__INFORMATION GIVEN__
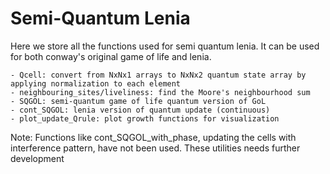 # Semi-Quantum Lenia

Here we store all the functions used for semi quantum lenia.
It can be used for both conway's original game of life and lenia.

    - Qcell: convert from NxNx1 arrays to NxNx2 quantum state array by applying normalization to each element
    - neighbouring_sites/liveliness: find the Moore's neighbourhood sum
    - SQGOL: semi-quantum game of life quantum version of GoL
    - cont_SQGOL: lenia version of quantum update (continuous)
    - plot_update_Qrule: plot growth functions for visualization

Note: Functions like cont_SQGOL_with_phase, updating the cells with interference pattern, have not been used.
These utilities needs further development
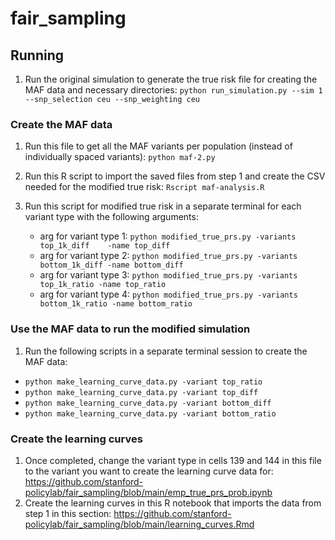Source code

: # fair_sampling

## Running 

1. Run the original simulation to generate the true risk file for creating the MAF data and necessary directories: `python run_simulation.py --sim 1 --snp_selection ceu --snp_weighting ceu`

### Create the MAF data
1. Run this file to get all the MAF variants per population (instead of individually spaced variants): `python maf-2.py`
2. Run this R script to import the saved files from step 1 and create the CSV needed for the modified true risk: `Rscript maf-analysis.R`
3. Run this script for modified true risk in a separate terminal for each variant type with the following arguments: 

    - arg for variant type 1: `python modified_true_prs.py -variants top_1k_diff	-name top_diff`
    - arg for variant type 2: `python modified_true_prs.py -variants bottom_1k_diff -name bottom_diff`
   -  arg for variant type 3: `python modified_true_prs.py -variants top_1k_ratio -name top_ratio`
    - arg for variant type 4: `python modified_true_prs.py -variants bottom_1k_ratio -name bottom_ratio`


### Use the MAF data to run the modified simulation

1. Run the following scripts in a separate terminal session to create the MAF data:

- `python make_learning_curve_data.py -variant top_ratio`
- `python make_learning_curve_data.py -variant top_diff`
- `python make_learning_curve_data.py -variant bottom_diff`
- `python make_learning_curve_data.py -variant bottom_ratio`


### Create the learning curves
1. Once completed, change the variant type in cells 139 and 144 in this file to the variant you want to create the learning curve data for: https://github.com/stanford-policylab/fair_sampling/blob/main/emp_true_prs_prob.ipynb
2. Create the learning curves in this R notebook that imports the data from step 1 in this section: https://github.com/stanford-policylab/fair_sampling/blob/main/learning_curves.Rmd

__YOUR TASK__
Repeat exactly, please: transcribe each entry and leave out the pictures.

__ANSWER BELOW__
 # Semi-Quantum Lenia

Here we store all the functions used for semi quantum lenia.
It can be used for both conway's original game of life and lenia.

    - Qcell: convert from NxNx1 arrays to NxNx2 quantum state array by applying normalization to each element
    - neighbouring_sites/liveliness: find the Moore's neighbourhood sum
    - SQGOL: semi-quantum game of life quantum version of GoL
    - cont_SQGOL: lenia version of quantum update (continuous)
    - plot_update_Qrule: plot growth functions for visualization

Note: Functions like cont_SQGOL_with_phase, updating the cells with interference pattern, have not been used.
These utilities needs further development
Source code

: # fair_sampling

## Running 

1. Run the original simulation to generate the true risk file for creating the MAF data and necessary directories: `python run_simulation.py --sim 1 --snp_selection ceu --snp_weighting ceu`

### Create the MAF data
1. Run this file to get all the MAF variants per population (instead of individually spaced variants): `python maf-2.py`
2. Run this R script to import the saved files from step 1 and create the CSV needed for the modified true risk: `Rscript maf-analysis.R`
3. Run this script for modified true risk in a separate terminal for each variant type with the following arguments: 

    - arg for variant type 1: `python modified_true_prs.py -variants top_1k_diff	-name top_diff`
    - arg for variant type 2: `python modified_true_prs.py -variants bottom_1k_diff -name bottom_diff`
   -  arg for variant type 3: `python modified_true_prs.py -variants top_1k_ratio -name top_ratio`
    - arg for variant type 4: `python modified_true_prs.py -variants bottom_1k_ratio -name bottom_ratio`


### Use the MAF data to run the modified simulation

1. Run the following scripts in a separate terminal session to create the MAF data:

- `python make_learning_curve_data.py -variant top_ratio`
- `python make_learning_curve_data.py -variant top_diff`
- `python make_learning_curve_data.py -variant bottom_diff`
- `python make_learning_curve_data.py -variant bottom_ratio`


### Create the learning curves
1. Once completed, change the variant type in cells 139 and 144 in this file to the variant you want to create the learning curve data for: https://github.com/stanford-policylab/fair_sampling/blob/main/emp_true_prs_prob.ipynb
2. Create the learning curves in this R notebook that imports the data from step 1 in this section: https://github.com/stanford-policylab/fair_sampling/blob/main/learning_curves.Rmd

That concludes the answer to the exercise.